> [What is being asked]:
Output each line from the one that contains "- can you help me to solve my health issue" to the final line of the data below, exactly, and include nothing else.

Stored data:

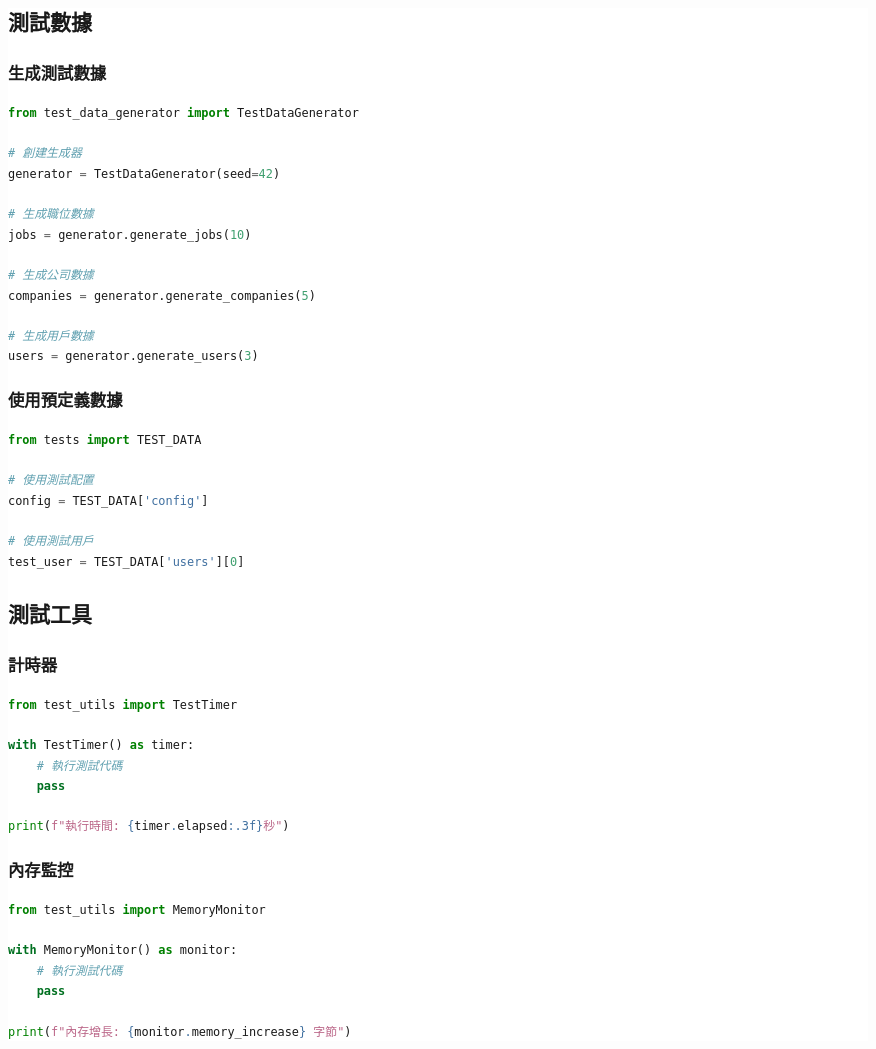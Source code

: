 ## 測試數據

### 生成測試數據

```python
from test_data_generator import TestDataGenerator

# 創建生成器
generator = TestDataGenerator(seed=42)

# 生成職位數據
jobs = generator.generate_jobs(10)

# 生成公司數據
companies = generator.generate_companies(5)

# 生成用戶數據
users = generator.generate_users(3)
```

### 使用預定義數據

```python
from tests import TEST_DATA

# 使用測試配置
config = TEST_DATA['config']

# 使用測試用戶
test_user = TEST_DATA['users'][0]
```

## 測試工具

### 計時器

```python
from test_utils import TestTimer

with TestTimer() as timer:
    # 執行測試代碼
    pass

print(f"執行時間: {timer.elapsed:.3f}秒")
```

### 內存監控

```python
from test_utils import MemoryMonitor

with MemoryMonitor() as monitor:
    # 執行測試代碼
    pass

print(f"內存增長: {monitor.memory_increase} 字節")
```
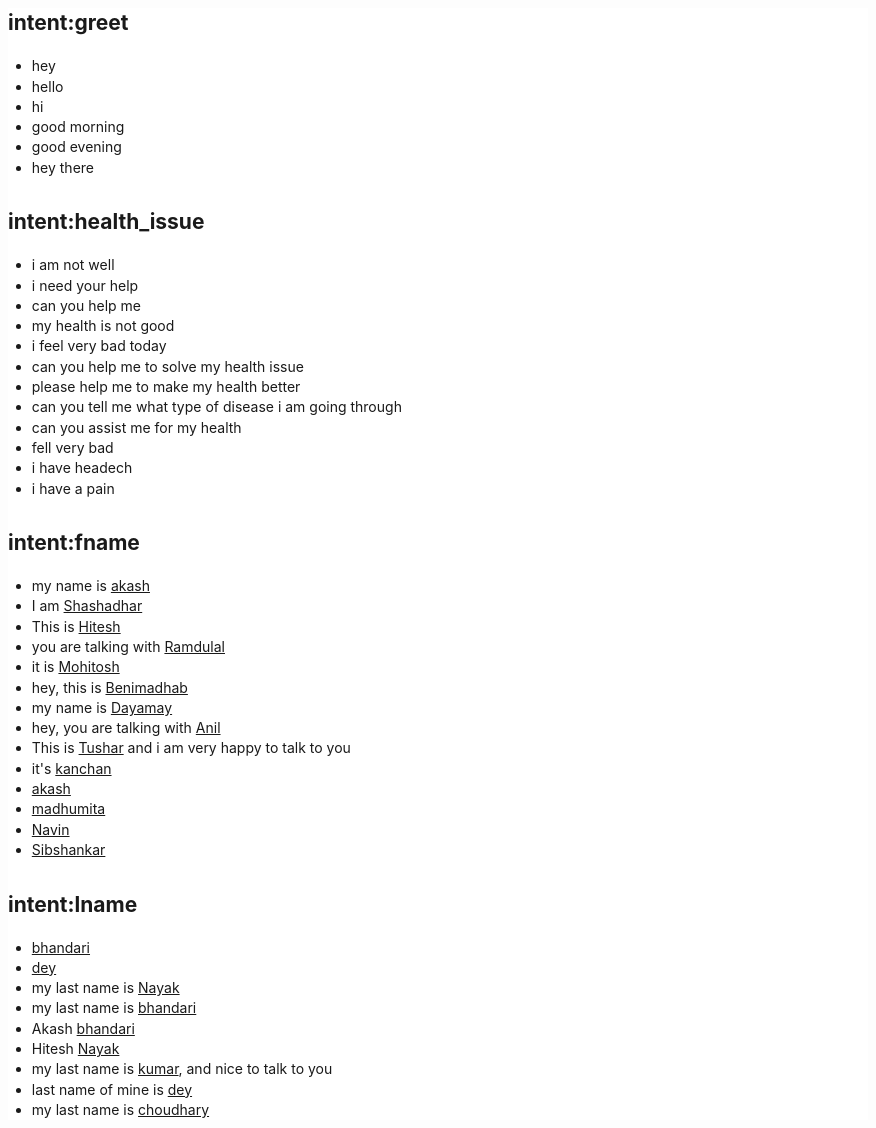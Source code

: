 ## intent:greet
- hey
- hello
- hi
- good morning
- good evening
- hey there

## intent:health_issue
- i am not well
- i need your help
- can you help me
- my health is not good
- i feel very bad today
- can you help me to solve my health issue
- please help me to make my health better
- can you tell me what type of disease i am going through
- can you assist me for my health
- fell very bad
- i have headech
- i have a pain


## intent:fname
- my name is [akash](fname)
- I am [Shashadhar](fname)
- This is [Hitesh](fname)
- you are talking with [Ramdulal](fname)
- it is [Mohitosh](fname)
- hey, this is [Benimadhab](fname)
- my name is [Dayamay](fname)
- hey, you are talking with [Anil](fname)
- This is [Tushar](fname) and i am very happy to talk to you
- it's [kanchan](fname)
- [akash](fname)
- [madhumita](fname)
- [Navin](fname)
- [Sibshankar](fname)

## intent:lname
- [bhandari](lname)
- [dey](lname)
- my last name is [Nayak](lname)
- my last name is [bhandari](lname)
- Akash [bhandari](lname)
- Hitesh [Nayak](lname)
- my last name is [kumar](lname), and nice to talk to you
- last name of mine is [dey](lname)
- my last name is [choudhary](lname)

> [Solution for this exercise]:
- can you help me to solve my health issue
- please help me to make my health better
- can you tell me what type of disease i am going through
- can you assist me for my health
- fell very bad
- i have headech
- i have a pain


## intent:fname
- my name is [akash](fname)
- I am [Shashadhar](fname)
- This is [Hitesh](fname)
- you are talking with [Ramdulal](fname)
- it is [Mohitosh](fname)
- hey, this is [Benimadhab](fname)
- my name is [Dayamay](fname)
- hey, you are talking with [Anil](fname)
- This is [Tushar](fname) and i am very happy to talk to you
- it's [kanchan](fname)
- [akash](fname)
- [madhumita](fname)
- [Navin](fname)
- [Sibshankar](fname)

## intent:lname
- [bhandari](lname)
- [dey](lname)
- my last name is [Nayak](lname)
- my last name is [bhandari](lname)
- Akash [bhandari](lname)
- Hitesh [Nayak](lname)
- my last name is [kumar](lname), and nice to talk to you
- last name of mine is [dey](lname)
- my last name is [choudhary](lname)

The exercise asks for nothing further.